Start of Block

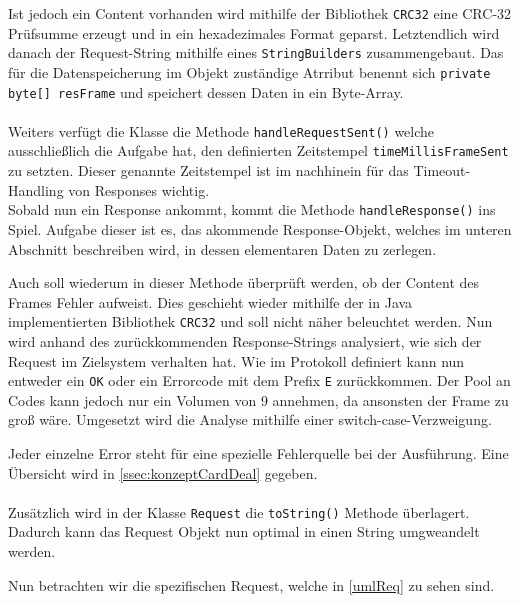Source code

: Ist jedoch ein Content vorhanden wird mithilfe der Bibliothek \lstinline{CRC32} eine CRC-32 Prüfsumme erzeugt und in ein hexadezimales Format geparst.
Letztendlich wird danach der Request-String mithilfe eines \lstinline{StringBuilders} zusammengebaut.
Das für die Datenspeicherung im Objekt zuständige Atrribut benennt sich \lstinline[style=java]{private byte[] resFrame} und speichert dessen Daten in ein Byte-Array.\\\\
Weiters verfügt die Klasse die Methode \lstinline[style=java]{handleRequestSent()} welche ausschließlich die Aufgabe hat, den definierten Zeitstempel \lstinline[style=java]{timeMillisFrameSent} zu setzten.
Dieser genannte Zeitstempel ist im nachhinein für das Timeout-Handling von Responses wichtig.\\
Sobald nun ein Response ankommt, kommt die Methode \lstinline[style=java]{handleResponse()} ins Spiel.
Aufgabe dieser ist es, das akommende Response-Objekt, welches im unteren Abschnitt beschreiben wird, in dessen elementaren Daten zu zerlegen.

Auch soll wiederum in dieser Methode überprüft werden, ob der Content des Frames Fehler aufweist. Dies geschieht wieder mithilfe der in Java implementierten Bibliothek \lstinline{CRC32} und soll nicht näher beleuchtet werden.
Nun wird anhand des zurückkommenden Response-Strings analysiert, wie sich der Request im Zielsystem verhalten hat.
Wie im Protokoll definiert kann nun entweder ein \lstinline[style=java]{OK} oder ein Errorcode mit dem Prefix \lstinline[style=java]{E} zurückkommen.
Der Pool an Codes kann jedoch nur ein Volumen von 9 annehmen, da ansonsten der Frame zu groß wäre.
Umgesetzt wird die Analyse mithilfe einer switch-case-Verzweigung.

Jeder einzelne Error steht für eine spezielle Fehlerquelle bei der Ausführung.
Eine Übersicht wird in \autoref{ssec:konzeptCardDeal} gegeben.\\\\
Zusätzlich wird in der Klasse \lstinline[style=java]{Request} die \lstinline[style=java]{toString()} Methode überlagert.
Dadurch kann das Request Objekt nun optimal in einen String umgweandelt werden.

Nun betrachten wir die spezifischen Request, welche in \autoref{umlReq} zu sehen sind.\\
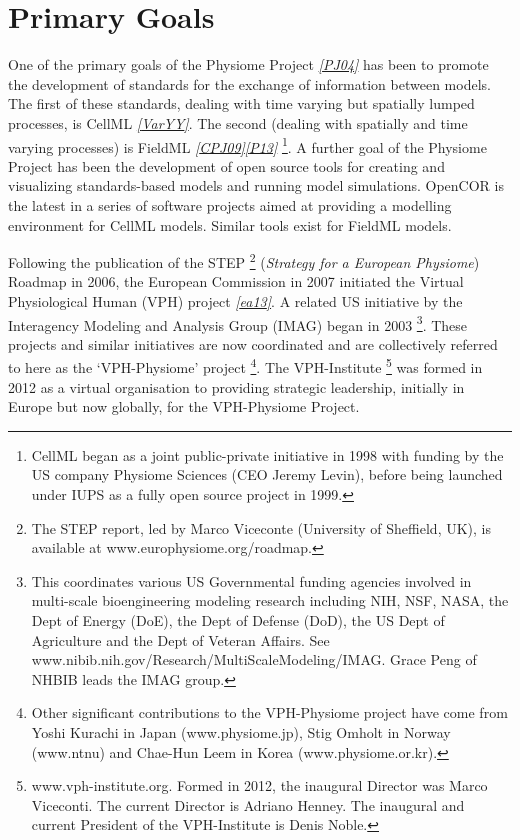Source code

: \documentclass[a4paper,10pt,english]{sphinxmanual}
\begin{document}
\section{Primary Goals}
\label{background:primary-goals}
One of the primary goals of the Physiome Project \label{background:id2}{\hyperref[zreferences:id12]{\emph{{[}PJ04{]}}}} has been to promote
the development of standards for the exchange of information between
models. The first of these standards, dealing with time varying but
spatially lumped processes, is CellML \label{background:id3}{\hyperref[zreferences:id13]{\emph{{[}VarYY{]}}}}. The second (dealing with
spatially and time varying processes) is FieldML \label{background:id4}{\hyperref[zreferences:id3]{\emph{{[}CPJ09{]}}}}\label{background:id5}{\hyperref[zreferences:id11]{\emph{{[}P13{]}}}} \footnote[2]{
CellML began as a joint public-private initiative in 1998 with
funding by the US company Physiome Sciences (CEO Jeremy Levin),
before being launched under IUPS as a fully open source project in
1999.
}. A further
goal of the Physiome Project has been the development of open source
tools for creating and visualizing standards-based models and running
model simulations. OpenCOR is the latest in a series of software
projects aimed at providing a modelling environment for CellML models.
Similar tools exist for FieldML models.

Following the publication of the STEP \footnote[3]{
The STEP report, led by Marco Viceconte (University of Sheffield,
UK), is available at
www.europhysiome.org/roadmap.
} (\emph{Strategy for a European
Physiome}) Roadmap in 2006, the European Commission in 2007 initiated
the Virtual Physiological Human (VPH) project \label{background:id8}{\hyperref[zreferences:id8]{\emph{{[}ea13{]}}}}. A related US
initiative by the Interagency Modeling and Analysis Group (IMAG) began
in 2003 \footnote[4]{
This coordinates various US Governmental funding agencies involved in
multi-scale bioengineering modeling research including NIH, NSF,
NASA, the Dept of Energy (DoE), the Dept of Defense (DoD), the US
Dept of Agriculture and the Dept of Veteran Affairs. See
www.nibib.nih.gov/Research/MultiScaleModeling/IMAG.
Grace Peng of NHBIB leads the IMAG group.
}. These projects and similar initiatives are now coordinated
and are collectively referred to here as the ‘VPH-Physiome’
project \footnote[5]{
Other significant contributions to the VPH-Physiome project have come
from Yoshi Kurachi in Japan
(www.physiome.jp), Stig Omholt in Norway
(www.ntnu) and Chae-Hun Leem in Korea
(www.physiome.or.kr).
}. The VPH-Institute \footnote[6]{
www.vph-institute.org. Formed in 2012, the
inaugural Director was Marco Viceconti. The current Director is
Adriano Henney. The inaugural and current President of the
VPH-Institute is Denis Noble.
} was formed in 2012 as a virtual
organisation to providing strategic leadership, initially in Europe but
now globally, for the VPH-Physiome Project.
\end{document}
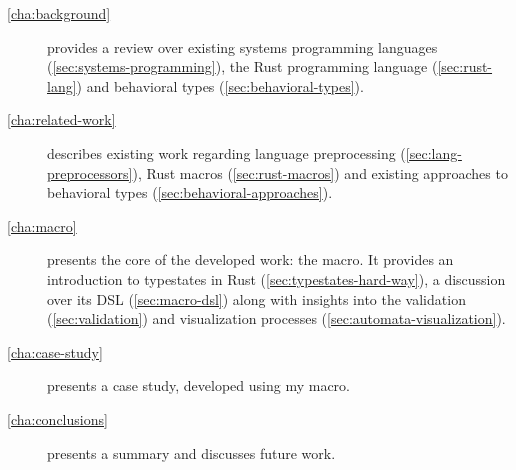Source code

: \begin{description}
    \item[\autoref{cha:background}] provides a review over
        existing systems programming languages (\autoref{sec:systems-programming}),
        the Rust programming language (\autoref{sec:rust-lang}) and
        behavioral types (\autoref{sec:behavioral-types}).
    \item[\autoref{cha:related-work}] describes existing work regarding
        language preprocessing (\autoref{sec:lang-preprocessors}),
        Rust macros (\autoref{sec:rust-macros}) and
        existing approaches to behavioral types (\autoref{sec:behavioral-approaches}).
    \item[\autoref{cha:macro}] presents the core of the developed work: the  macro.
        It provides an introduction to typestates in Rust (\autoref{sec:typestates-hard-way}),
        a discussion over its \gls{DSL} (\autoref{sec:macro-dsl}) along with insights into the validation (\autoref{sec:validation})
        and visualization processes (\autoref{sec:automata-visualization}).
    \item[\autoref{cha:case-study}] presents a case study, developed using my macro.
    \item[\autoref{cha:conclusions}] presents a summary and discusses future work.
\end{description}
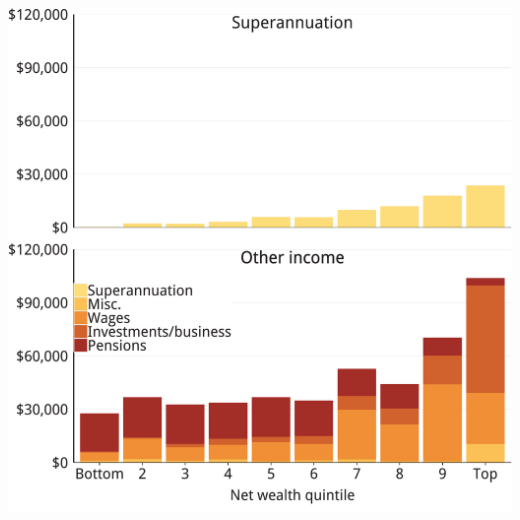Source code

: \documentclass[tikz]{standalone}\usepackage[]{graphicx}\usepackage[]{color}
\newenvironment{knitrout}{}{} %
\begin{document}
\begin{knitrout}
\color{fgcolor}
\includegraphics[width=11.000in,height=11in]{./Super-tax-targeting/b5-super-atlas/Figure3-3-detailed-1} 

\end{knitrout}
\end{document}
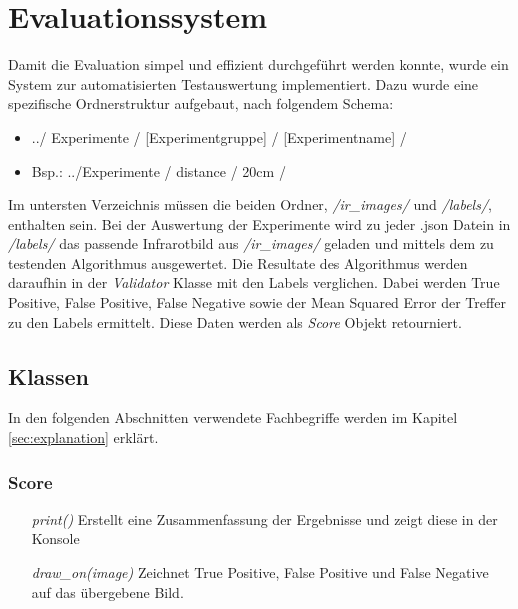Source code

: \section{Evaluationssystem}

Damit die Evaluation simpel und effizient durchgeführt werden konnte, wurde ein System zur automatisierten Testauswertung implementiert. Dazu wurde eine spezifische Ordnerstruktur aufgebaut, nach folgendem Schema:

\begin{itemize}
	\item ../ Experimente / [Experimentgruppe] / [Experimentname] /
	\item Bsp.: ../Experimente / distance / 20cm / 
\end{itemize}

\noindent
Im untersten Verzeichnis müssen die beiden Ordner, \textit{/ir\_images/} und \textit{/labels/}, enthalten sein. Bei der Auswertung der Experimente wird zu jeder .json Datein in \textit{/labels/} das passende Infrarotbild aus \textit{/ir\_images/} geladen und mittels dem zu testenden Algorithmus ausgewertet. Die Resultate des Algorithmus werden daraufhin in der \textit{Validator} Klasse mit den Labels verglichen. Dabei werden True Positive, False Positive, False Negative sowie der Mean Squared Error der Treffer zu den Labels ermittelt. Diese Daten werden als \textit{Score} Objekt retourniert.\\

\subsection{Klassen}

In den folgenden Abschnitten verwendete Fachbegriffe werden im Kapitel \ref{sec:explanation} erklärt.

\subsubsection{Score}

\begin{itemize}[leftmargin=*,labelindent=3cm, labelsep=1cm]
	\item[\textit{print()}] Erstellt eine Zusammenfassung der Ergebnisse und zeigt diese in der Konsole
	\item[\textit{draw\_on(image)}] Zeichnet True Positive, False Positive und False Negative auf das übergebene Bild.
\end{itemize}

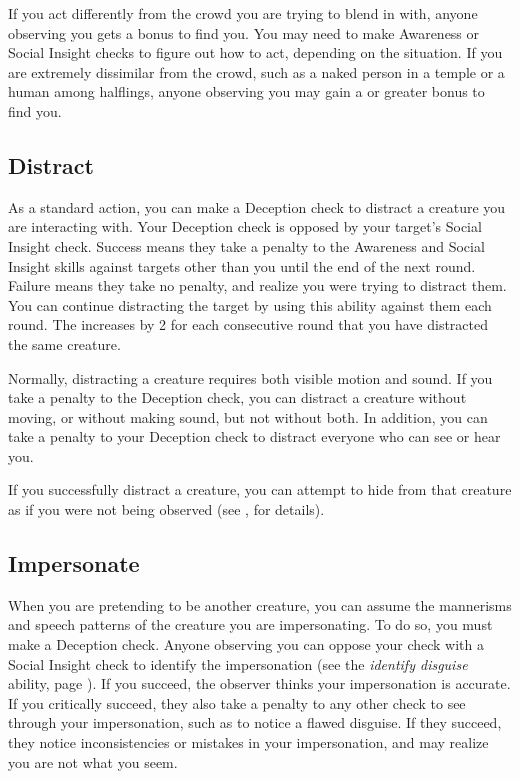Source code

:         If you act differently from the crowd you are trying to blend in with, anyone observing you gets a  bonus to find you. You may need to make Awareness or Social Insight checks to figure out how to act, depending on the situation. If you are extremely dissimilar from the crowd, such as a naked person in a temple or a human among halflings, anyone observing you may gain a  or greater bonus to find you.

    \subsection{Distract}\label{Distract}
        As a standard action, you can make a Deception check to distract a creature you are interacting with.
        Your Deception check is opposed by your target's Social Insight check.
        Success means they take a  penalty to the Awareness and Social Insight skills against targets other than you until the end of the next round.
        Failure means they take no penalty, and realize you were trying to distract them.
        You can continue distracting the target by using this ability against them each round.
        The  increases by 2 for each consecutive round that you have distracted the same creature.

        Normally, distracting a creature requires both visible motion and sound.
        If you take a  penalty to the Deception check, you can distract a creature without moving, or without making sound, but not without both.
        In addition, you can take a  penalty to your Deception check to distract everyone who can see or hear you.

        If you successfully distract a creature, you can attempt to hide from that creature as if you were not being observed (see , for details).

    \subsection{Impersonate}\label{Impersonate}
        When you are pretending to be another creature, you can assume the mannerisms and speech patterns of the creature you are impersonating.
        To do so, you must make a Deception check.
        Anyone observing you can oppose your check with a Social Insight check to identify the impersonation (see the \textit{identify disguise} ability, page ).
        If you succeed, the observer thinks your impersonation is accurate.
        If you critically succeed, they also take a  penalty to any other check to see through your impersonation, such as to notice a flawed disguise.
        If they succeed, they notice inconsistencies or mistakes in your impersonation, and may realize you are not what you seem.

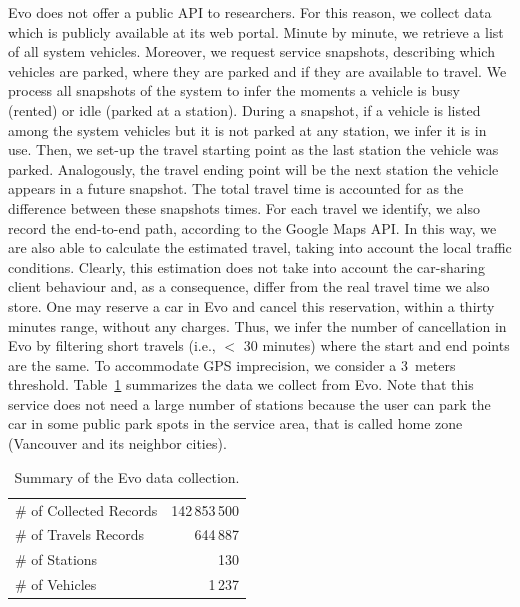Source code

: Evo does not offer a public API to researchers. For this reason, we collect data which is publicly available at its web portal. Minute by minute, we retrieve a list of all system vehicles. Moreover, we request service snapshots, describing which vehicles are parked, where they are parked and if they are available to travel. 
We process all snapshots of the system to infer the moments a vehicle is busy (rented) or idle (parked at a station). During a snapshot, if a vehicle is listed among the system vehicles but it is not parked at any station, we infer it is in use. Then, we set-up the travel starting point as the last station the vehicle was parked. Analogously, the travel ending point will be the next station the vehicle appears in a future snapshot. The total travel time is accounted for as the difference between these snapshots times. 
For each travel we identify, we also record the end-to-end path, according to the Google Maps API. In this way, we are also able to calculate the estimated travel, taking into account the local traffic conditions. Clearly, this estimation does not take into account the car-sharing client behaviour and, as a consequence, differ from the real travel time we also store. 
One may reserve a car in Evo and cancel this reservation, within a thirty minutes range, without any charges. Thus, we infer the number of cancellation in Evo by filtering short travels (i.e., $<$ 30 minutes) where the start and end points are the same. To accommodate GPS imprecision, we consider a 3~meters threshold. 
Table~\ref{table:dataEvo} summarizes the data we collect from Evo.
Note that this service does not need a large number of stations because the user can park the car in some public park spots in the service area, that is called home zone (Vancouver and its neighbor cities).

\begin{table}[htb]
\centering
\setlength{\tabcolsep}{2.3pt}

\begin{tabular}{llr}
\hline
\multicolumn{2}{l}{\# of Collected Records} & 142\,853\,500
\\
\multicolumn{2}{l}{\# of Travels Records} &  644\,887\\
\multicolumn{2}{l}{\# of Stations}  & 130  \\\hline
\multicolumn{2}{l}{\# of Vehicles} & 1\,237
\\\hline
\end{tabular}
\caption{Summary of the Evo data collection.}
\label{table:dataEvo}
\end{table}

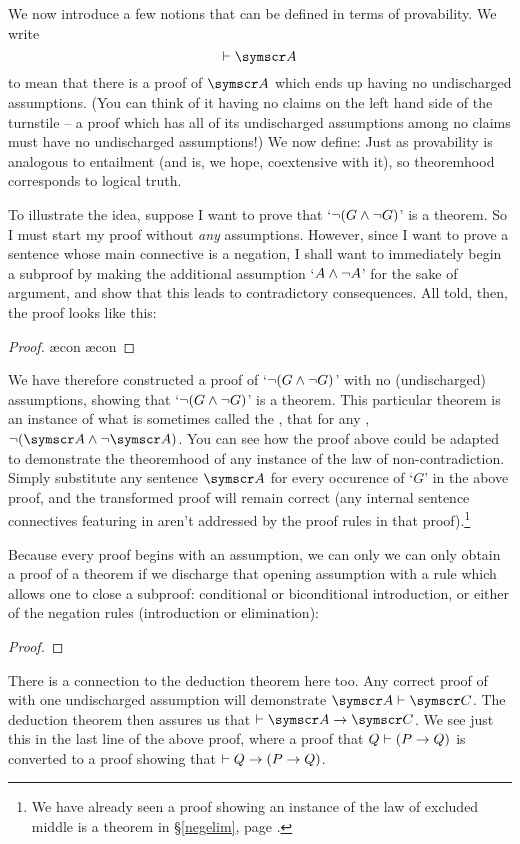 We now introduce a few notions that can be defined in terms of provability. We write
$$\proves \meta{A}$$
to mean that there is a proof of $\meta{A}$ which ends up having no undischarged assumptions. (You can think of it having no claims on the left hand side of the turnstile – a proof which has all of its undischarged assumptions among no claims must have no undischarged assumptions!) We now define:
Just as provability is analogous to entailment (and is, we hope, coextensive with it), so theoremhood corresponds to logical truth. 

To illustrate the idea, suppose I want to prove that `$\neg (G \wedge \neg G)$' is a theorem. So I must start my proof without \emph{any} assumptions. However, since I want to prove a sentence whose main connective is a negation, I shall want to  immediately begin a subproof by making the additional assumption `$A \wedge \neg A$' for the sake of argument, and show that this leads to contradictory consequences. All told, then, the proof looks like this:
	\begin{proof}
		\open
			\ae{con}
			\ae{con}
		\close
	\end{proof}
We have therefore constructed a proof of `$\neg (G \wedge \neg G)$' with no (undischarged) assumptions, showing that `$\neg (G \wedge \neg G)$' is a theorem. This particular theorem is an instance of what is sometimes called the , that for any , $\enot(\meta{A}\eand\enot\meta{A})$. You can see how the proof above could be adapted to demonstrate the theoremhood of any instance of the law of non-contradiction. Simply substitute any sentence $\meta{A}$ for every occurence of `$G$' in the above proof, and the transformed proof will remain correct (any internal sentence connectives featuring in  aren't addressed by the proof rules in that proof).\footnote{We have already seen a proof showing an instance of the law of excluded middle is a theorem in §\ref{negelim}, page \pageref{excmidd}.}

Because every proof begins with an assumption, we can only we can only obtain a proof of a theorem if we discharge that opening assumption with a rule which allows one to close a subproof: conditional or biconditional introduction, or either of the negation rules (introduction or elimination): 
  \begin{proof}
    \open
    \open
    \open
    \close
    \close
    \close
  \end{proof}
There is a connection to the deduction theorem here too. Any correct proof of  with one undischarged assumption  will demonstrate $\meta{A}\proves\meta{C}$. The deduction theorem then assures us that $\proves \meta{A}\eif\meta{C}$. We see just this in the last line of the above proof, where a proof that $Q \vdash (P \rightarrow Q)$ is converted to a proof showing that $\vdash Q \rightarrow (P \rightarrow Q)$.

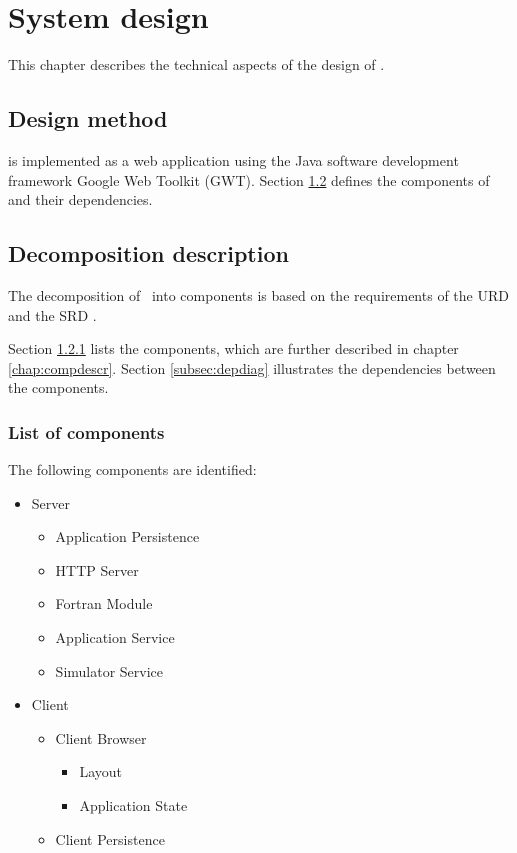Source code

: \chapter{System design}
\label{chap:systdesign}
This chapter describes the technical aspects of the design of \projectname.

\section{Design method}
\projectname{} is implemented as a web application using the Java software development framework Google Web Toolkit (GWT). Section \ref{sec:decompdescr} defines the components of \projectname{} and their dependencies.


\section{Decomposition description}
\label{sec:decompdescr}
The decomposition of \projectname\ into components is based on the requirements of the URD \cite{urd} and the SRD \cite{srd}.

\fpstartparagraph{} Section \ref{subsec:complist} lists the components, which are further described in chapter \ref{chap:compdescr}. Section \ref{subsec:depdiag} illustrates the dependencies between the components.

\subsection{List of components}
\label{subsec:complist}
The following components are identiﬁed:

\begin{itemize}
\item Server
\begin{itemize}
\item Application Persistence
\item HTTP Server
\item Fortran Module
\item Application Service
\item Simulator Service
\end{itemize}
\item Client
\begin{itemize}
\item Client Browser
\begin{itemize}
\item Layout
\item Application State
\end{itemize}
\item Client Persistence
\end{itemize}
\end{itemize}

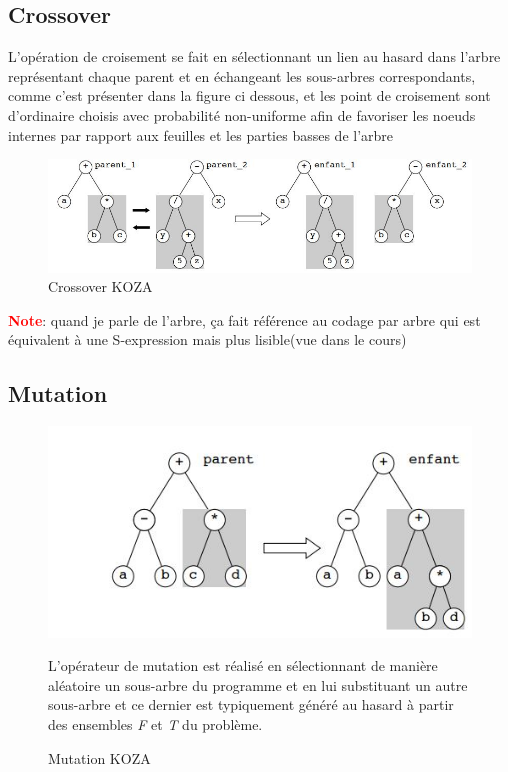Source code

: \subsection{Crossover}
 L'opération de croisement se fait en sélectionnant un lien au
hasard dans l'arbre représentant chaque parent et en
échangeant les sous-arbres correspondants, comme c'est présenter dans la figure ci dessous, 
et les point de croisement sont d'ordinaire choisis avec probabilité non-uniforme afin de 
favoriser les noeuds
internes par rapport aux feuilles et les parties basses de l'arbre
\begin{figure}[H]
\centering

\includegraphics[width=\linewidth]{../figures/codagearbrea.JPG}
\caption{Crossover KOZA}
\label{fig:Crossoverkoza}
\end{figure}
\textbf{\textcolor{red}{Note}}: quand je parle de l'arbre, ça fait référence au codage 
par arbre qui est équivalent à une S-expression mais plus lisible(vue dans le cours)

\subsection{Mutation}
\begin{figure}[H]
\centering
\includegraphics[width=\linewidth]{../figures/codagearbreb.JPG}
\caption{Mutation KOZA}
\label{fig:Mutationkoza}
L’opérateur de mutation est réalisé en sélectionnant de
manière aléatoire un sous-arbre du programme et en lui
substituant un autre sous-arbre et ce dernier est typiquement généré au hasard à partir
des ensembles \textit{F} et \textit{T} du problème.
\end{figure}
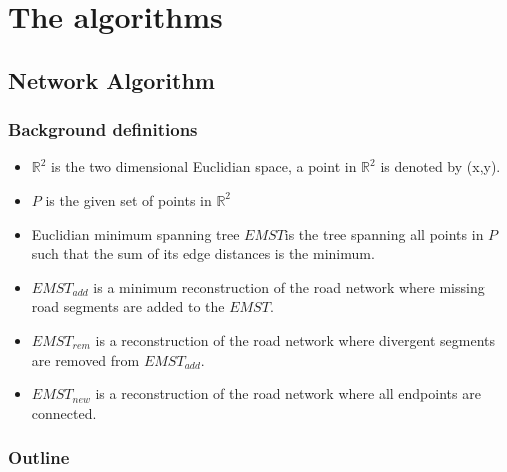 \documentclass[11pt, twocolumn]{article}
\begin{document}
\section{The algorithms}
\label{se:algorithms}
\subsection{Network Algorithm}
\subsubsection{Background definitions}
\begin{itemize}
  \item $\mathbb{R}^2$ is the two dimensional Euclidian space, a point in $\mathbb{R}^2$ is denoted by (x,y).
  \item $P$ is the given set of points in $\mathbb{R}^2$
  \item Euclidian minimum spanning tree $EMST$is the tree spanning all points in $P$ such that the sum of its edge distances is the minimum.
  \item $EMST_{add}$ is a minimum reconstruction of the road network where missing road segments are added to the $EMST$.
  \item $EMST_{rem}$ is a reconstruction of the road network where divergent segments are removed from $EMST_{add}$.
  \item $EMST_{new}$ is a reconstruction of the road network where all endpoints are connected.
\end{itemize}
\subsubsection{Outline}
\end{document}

End of Block

▶ _PROBLEM STATEMENT_: Return, word for word, the lines of the data above from the line with "from Yoshi Kurachi in Japan" through the line with "as a virtual", inclusive.

▶ _WRITTEN REPLY_:
from Yoshi Kurachi in Japan
(www.physiome.jp), Stig Omholt in Norway
(www.ntnu) and Chae-Hun Leem in Korea
(www.physiome.or.kr).
}. The VPH-Institute \footnote[6]{
www.vph-institute.org. Formed in 2012, the
inaugural Director was Marco Viceconti. The current Director is
Adriano Henney. The inaugural and current President of the
VPH-Institute is Denis Noble.
} was formed in 2012 as a virtual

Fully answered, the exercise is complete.